27/09/2017
DIVORCIO LITIGIOSO POR ABANDONO
Entre las causales más comunes para dar por disuelto el matrimonio se puede citar las siguientes:
1.-El adulterio de uno de los cónyuges;
2.-Amenazas graves de un cónyuge en contra la vida del otro;
3.-Abandono voluntario e injustificado del otro cónyuge, por más de un año ininterrumpidamente.
En particularidad hay dos tipos de divorcio: 1) el divorcio express (o de mutuo acuerdo) y 2) el divorcio litigioso (también conocido como contencioso). Ambos desembocan en el mismo punto final: una sentencia disolviendo el matrimonio y regulando las cuestiones básicas que atañen a la familia que se rompe a nivel de derechos y responsabilidades. Difieren, eso sí, en todo lo demás.

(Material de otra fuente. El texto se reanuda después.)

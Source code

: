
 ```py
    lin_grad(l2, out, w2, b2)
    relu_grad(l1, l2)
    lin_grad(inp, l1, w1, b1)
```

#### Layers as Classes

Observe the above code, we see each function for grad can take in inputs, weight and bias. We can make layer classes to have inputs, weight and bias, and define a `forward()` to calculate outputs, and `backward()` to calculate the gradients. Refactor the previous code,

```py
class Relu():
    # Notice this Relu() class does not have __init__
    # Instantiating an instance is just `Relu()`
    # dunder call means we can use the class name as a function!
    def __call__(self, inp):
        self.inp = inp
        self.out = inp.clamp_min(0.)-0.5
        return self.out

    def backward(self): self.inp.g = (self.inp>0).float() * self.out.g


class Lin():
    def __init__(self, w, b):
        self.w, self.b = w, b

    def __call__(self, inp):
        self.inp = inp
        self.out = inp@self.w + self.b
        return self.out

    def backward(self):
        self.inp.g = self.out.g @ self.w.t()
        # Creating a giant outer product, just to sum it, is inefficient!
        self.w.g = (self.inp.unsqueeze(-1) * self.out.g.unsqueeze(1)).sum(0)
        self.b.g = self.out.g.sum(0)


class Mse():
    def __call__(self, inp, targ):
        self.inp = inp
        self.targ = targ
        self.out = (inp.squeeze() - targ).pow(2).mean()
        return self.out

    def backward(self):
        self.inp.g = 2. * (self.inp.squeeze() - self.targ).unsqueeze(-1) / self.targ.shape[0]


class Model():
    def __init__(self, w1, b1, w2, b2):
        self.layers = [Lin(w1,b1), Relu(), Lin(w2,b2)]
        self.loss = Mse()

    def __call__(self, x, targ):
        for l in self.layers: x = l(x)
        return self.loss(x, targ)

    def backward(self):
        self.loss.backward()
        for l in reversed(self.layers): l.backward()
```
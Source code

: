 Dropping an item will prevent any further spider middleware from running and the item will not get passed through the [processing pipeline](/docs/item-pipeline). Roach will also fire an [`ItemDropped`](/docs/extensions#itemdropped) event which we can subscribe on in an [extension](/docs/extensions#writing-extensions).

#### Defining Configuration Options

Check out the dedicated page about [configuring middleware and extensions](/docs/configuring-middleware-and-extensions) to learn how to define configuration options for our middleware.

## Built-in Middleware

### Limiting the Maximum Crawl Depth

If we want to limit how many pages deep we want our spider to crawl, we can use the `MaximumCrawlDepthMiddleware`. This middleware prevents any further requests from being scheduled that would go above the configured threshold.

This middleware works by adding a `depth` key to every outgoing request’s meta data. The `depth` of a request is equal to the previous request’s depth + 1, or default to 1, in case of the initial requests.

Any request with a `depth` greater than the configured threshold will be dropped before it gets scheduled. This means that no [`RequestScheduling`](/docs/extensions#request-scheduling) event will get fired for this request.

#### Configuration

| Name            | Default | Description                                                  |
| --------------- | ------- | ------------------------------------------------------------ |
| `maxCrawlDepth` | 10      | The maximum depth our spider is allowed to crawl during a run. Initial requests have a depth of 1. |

El divorcio litigioso queda como última opción, para el caso de que sea realmente imposible alcanzar acuerdos entre los cónyuges. En este caso, no queda más remedio que acudir al mismo, si bien es menester indicar que este tipo de procedimiento es más largo, costoso y duro que el divorcio express.
Empieza el divorcio litigioso con la demanda que uno de los dos cónyuges interpone contra el otro. Se acompaña a dicha demanda una serie de documentos, unos necesarios en todo caso como el certificado de matrimonio y de nacimiento de los hijos, y otros dependiendo de la estrategia que quiera seguir su abogado, tales como nóminas, contratos de propiedades, justificantes de préstamos, documentación de la escolarización de los hijos, etc. La demanda ha de indicar los datos de ambos cónyuges y solicitar que se regulen de una determinada manera una serie de cuestiones, como por ejemplo:
– Quién ostentará la patria potestad y la guarda y custodia de los hijos, o si será esta una custodia compartida
– Si procede o no una pensión de alimentos, y de qué cuantía.
– Cómo quedará el calendario de visitas del progenitor no custodio
– Si se ha de abonar o no una pensión compensatoria
¿Quién tendrá el uso del domicilio conyugal?.- Dicha demanda de divorcio litigioso ha de venir firmada por abogado y procurador. Al procurador deberá usted darle poderes, bien acudiendo a un notario y solicitando un poder para pleitos, bien acudiendo al juzgado para realizar un acta, que en el fondo es lo mismo que se hace ante el notario, pero sin necesidad de pagar.
Una vez se le da poderes al procurador, se da traslado de la demanda al otro cónyuge, concediéndole un plazo de veinte días hábiles (sin contar sábados, domingos ni festivos) para que busque a su vez un abogado y un procurador y conteste a la demanda en todo aquello con lo que no esté de acuerdo.
Una vez el cónyuge demandado contesta a la demanda y da poderes a su procurador, el juzgado señala un día para el juicio. Al mismo deberán acudir con todas las pruebas de que intenten valerse, tales como pagos que hayan hecho, justificantes de ingresos y gastos suyos y de su pareja, declaraciones de la renta, testigos, peritos e incluso pueden pedir la exploración de sus hijos, siempre que éstos tengan más de doce años.
En el juicio deberán ustedes responder a las preguntas del abogado contrario, del suyo propio, en ocasiones del juez y si hay menores también del ministerio fiscal. Tras la vista oral, quedará el procedimiento visto para sentencia. Lo normal es que la sentencia en un divorcio litigioso tarde del orden de los veinte días. Una vez notificada a las partes, tienen éstas a su vez veinte días hábiles para apelarla si no están de acuerdo.
Dicha apelación no implica que se celebre un nuevo juicio. Meramente una de las partes presenta con firma de abogado y procurador un escrito indicando por qué no está de acuerdo con la sentencia, y especificando cuáles son esas partes de la sentencia con las que existe disconformidad. De dicha apelación se le da traslado al otro abogado, a fin de que conteste la apelación (si está de acuerdo con la sentencia) o a que a su vez apele la misma. El expediente, junto con estos escritos, se le pasará a un juzgado superior (la audiencia provincial), los cuales en un plazo que oscila entre los dos y los ocho meses dictarán una nueva sentencia, confirmando la dictada en primera instancia o corrigiéndola.